Assumes distributed system

  • Consistency - Ensures all nodes in the distributed system have the same data at the same time. Change in one node should also be reflected in all nodes.
    • Strong Consistency: All read and writes operations are guaranteed to be immediately consistent with each other, regardless of network delays or failures
  • Availability - System is always operational and responsive to requests regardless of partial node failure
    • High Availability: The system remains operational and responds to requests even in presetns of network or other system issues.
  • Partition Tolerance - Systems ability to continue functioning even if a network partition occur
    • Partition Tolerance: The system continues to operate, even when network communications between nodes is unreliable or fails.

Can only achieve 2 out of those properties at the same time

Can only achieve 2 out of those properties at the same time

  • CA - Prioritises both consistency and availability. They do not tolerate network partitions an always aim for strong consistency.
    • RDBMS
  • AP - Prioritise availability and partitioning tolerance over strict consistency. They systems may provide eventual consistency, where data may take some time to propagate and become consistent across all nodes.
    • Cassandra, DynamoDB
  • CP - Consistency is prioritised, even at the expense of availability. When network partition occurs, the system might choose to become temporary unavailable rather than risk delivering inconsistent data
    • MongoDB, HBase, Redis

Not about finding the perfect solution, it's about finding the best solution for our specific use case

1.3. Availability

Usually measured as 99.999%

Example

Running service with 99.9% availability, allows for 8.76 hour of downtime a year 365*24 * 0.001 = 8.76 Hours

99.999% only allows 5 mins of downtime a year

SLO-Service Level Objectives

Example. Can set that our service should respond to the request within 300ms 99.9% of the time

SLA-Service Level Agreements

More like format contracts with the users. They define a minimum level of service we're committing to provide. If your availability drops below our stated availability in the SLA, we might have to provide refunds.

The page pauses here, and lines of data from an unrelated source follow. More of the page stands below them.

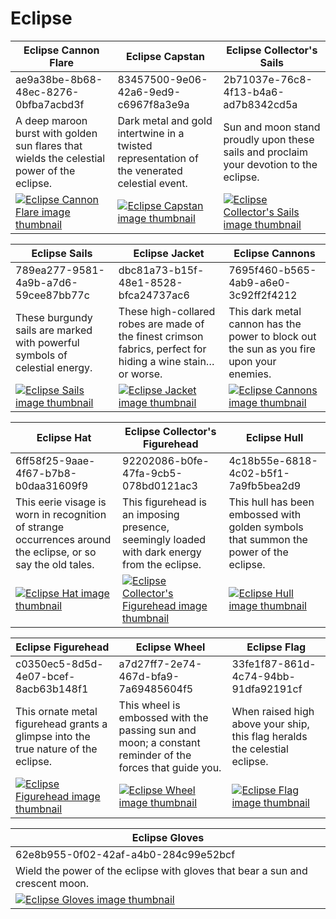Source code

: # Eclipse

| Eclipse Cannon Flare | Eclipse Capstan | Eclipse Collector's Sails |
| -------------------- | --------------- | ------------------------- |
| ae9a38be-8b68-48ec-8276-0bfba7acbd3f | 83457500-9e06-42a6-9ed9-c6967f8a3e9a | 2b71037e-76c8-4f13-b4a6-ad7b8342cd5a |
| A deep maroon burst with golden sun flares that wields the celestial power of the eclipse. | Dark metal and gold intertwine in a twisted representation of the venerated celestial event. | Sun and moon stand proudly upon these sails and proclaim your devotion to the eclipse. |
| [![Eclipse Cannon Flare image thumbnail](https://seaofthieves.wiki.gg/images/7/70/Eclipse_Cannon_Flare.png)](https://seaofthieves.wiki.gg/wiki/Eclipse_Cannon_Flare) | [![Eclipse Capstan image thumbnail](https://seaofthieves.wiki.gg/images/1/18/Eclipse_Capstan.png)](https://seaofthieves.wiki.gg/wiki/Eclipse_Capstan) | [![Eclipse Collector's Sails image thumbnail](https://seaofthieves.wiki.gg/images/1/14/Eclipse_Collector%27s_Sails.png)](https://seaofthieves.wiki.gg/wiki/Eclipse_Collector's_Sails) |

| Eclipse Sails | Eclipse Jacket | Eclipse Cannons |
| ------------- | -------------- | --------------- |
| 789ea277-9581-4a9b-a7d6-59cee87bb77c | dbc81a73-b15f-48e1-8528-bfca24737ac6 | 7695f460-b565-4ab9-a6e0-3c92ff2f4212 |
| These burgundy sails are marked with powerful symbols of celestial energy. | These high-collared robes are made of the finest crimson fabrics, perfect for hiding a wine stain… or worse. | This dark metal cannon has the power to block out the sun as you fire upon your enemies. |
| [![Eclipse Sails image thumbnail](https://seaofthieves.wiki.gg/images/1/16/Eclipse_Sails.png)](https://seaofthieves.wiki.gg/wiki/Eclipse_Sails) | [![Eclipse Jacket image thumbnail](https://seaofthieves.wiki.gg/images/0/0e/Eclipse_Jacket.png)](https://seaofthieves.wiki.gg/wiki/Eclipse_Jacket) | [![Eclipse Cannons image thumbnail](https://seaofthieves.wiki.gg/images/b/bc/Eclipse_Cannons.png)](https://seaofthieves.wiki.gg/wiki/Eclipse_Cannons) |

| Eclipse Hat | Eclipse Collector's Figurehead | Eclipse Hull |
| ----------- | ------------------------------ | ------------ |
| 6ff58f25-9aae-4f67-b7b8-b0daa31609f9 | 92202086-b0fe-47fa-9cb5-078bd0121ac3 | 4c18b55e-6818-4c02-b5f1-7a9fb5bea2d9 |
| This eerie visage is worn in recognition of strange occurrences around the eclipse, or so say the old tales. | This figurehead is an imposing presence, seemingly loaded with dark energy from the eclipse. | This hull has been embossed with golden symbols that summon the power of the eclipse. |
| [![Eclipse Hat image thumbnail](https://seaofthieves.wiki.gg/images/e/e7/Eclipse_Hat.png)](https://seaofthieves.wiki.gg/wiki/Eclipse_Hat) | [![Eclipse Collector's Figurehead image thumbnail](https://seaofthieves.wiki.gg/images/3/3d/Eclipse_Collector%27s_Figurehead.png)](https://seaofthieves.wiki.gg/wiki/Eclipse_Collector's_Figurehead) | [![Eclipse Hull image thumbnail](https://seaofthieves.wiki.gg/images/f/fd/Eclipse_Hull.png)](https://seaofthieves.wiki.gg/wiki/Eclipse_Hull) |

| Eclipse Figurehead | Eclipse Wheel | Eclipse Flag |
| ------------------ | ------------- | ------------ |
| c0350ec5-8d5d-4e07-bcef-8acb63b148f1 | a7d27ff7-2e74-467d-bfa9-7a69485604f5 | 33fe1f87-861d-4c74-94bb-91dfa92191cf |
| This ornate metal figurehead grants a glimpse into the true nature of the eclipse. | This wheel is embossed with the passing sun and moon; a constant reminder of the forces that guide you. | When raised high above your ship, this flag heralds the celestial eclipse. |
| [![Eclipse Figurehead image thumbnail](https://seaofthieves.wiki.gg/images/3/3c/Eclipse_Figurehead.png)](https://seaofthieves.wiki.gg/wiki/Eclipse_Figurehead) | [![Eclipse Wheel image thumbnail](https://seaofthieves.wiki.gg/images/7/78/Eclipse_Wheel.png)](https://seaofthieves.wiki.gg/wiki/Eclipse_Wheel) | [![Eclipse Flag image thumbnail](https://seaofthieves.wiki.gg/images/a/a9/Eclipse_Flag.png)](https://seaofthieves.wiki.gg/wiki/Eclipse_Flag) |

| Eclipse Gloves |
| -------------- |
| 62e8b955-0f02-42af-a4b0-284c99e52bcf |
| Wield the power of the eclipse with gloves that bear a sun and crescent moon. |
| [![Eclipse Gloves image thumbnail](https://seaofthieves.wiki.gg/images/8/80/Eclipse_Gloves.png)](https://seaofthieves.wiki.gg/wiki/Eclipse_Gloves) |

1.4. Assessing System Resilience

We use the following criteria to assess system resilience:

  • 🛡 Reliability
    • Ensuring system works correctly and consistently
  • 💥 Fault Tolerance
    • How does system handle unexpected failures or attacks
  • 🔁 Redundancy
    • Having a system backup that takes over when part of the system fails
  • ⚡ Speed
    • Throughput - How much data our system can handle over a certain period of time
      • Server Throughput is measured in RPS (requests per second)
      • DB Throughput is measured in QPS (Queries per second)
      • Data throughput measured in B/s (Bytes per second)
    • Latency - How long it takes to handle a single request

Speed Optimization Trade-off

When it comes to optimising speed, it often affects other metrics. For example, increasing throughput by batching jobs will decrease latency.